## [EXERCISE OBJECTIVE]
Task for the records below: copy exactly from the first line on, stopping once the line with "Nombre de experimento |" is copied, and leave out the pictures.

## [RECORDS SHOWN]
== Segment start ==
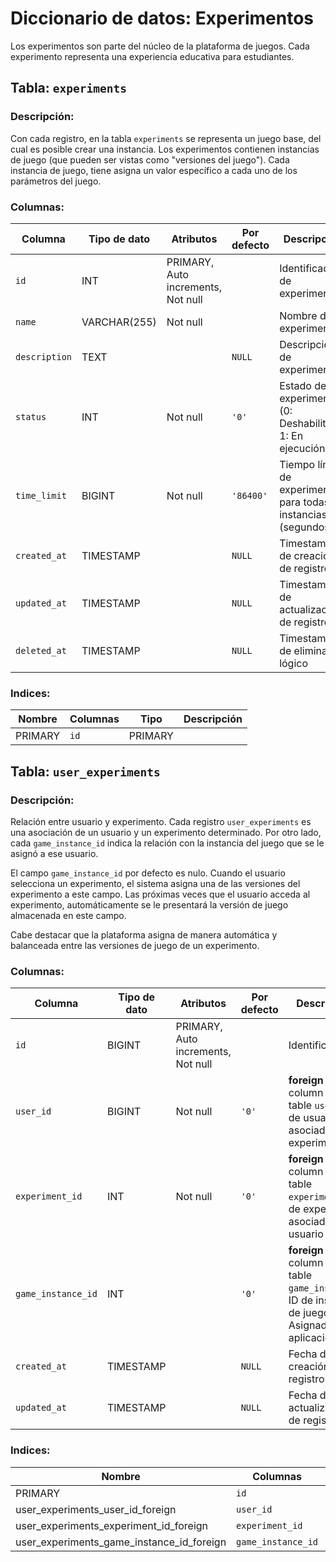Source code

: # Diccionario de datos: Experimentos

Los experimentos son parte del núcleo de la plataforma de juegos.
Cada experimento representa una experiencia educativa para estudiantes.

## Tabla: `experiments`

### Descripción: 
Con cada registro, en la tabla `experiments` se representa un juego base, del cual es posible crear una instancia.
Los experimentos contienen instancias de juego (que pueden ser vistas como "versiones del juego").
Cada instancia de juego, tiene asigna un valor específico a cada uno de los parámetros del juego.

### Columnas: 

| Columna | Tipo de dato | Atributos | Por defecto | Descripción |
| --- | --- | --- | --- | ---  |
| `id` | INT | PRIMARY, Auto increments, Not null |   | Identificador de experimento |
| `name` | VARCHAR(255) | Not null |   | Nombre de experimento |
| `description` | TEXT |  | `NULL` | Descripción de experimento |
| `status` | INT | Not null | `'0'` | Estado de experimento (0: Deshabilitado, 1: En ejecución)  |
| `time_limit` | BIGINT | Not null | `'86400'` | Tiempo límite de experimento para todas las instancias (segundos) |
| `created_at` | TIMESTAMP |  | `NULL` | Timestamp de creación de registro |
| `updated_at` | TIMESTAMP |  | `NULL` | Timestamp de actualización de registro  |
| `deleted_at` | TIMESTAMP |  | `NULL` | Timestamp de eliminado lógico |


### Indices: 

| Nombre | Columnas | Tipo | Descripción |
| --- | --- | --- | --- |
| PRIMARY | `id` | PRIMARY |   |


## Tabla: `user_experiments`

### Descripción: 
Relación entre usuario y experimento.
Cada registro `user_experiments` es una asociación de un usuario y un experimento determinado.
Por otro lado, cada `game_instance_id` indica la relación con la instancia del juego que se le asignó a ese usuario.

El campo `game_instance_id` por defecto es nulo. Cuando el usuario selecciona un experimento, el sistema asigna una de las versiones del experimento a este campo. Las próximas veces que el usuario acceda al experimento, automáticamente se le presentará la versión de juego almacenada en este campo.

Cabe destacar que la plataforma asigna de manera automática y balanceada entre las versiones de juego de un experimento.

### Columnas: 

| Columna | Tipo de dato | Atributos | Por defecto | Descripción |
| --- | --- | --- | --- | ---  |
| `id` | BIGINT | PRIMARY, Auto increments, Not null |   | Identificador  |
| `user_id` | BIGINT | Not null | `'0'` |  **foreign key** to column `id` on table `users`. ID de usuario asociado a experimento |
| `experiment_id` | INT | Not null | `'0'` |  **foreign key** to column `id` on table `experiments`. ID de experimento asociado a usuario |
| `game_instance_id` | INT |  | `'0'` |  **foreign key** to column `id` on table `game_instances`. ID de instancia de juego. Asignado por la aplicación |
| `created_at` | TIMESTAMP |  | `NULL` |  Fecha de creación de registro |
| `updated_at` | TIMESTAMP |  | `NULL` |  Fecha de actualización de registro |


### Indices: 

| Nombre | Columnas | Tipo | Descripción |
| --- | --- | --- | --- |
| PRIMARY | `id` | PRIMARY |   |
| user_experiments_user_id_foreign | `user_id` | INDEX |   |
| user_experiments_experiment_id_foreign | `experiment_id` | INDEX |   |
| user_experiments_game_instance_id_foreign | `game_instance_id` | INDEX |   |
== Segment end ==
## [PROBLEM SOLUTION]
Source code

: # Diccionario de datos: Experimentos

Los experimentos son parte del núcleo de la plataforma de juegos.
Cada experimento representa una experiencia educativa para estudiantes.

## Tabla: `experiments`

### Descripción: 
Con cada registro, en la tabla `experiments` se representa un juego base, del cual es posible crear una instancia.
Los experimentos contienen instancias de juego (que pueden ser vistas como "versiones del juego").
Cada instancia de juego, tiene asigna un valor específico a cada uno de los parámetros del juego.

### Columnas: 

| Columna | Tipo de dato | Atributos | Por defecto | Descripción |
| --- | --- | --- | --- | ---  |
| `id` | INT | PRIMARY, Auto increments, Not null |   | Identificador de experimento |
| `name` | VARCHAR(255) | Not null |   | Nombre de experimento |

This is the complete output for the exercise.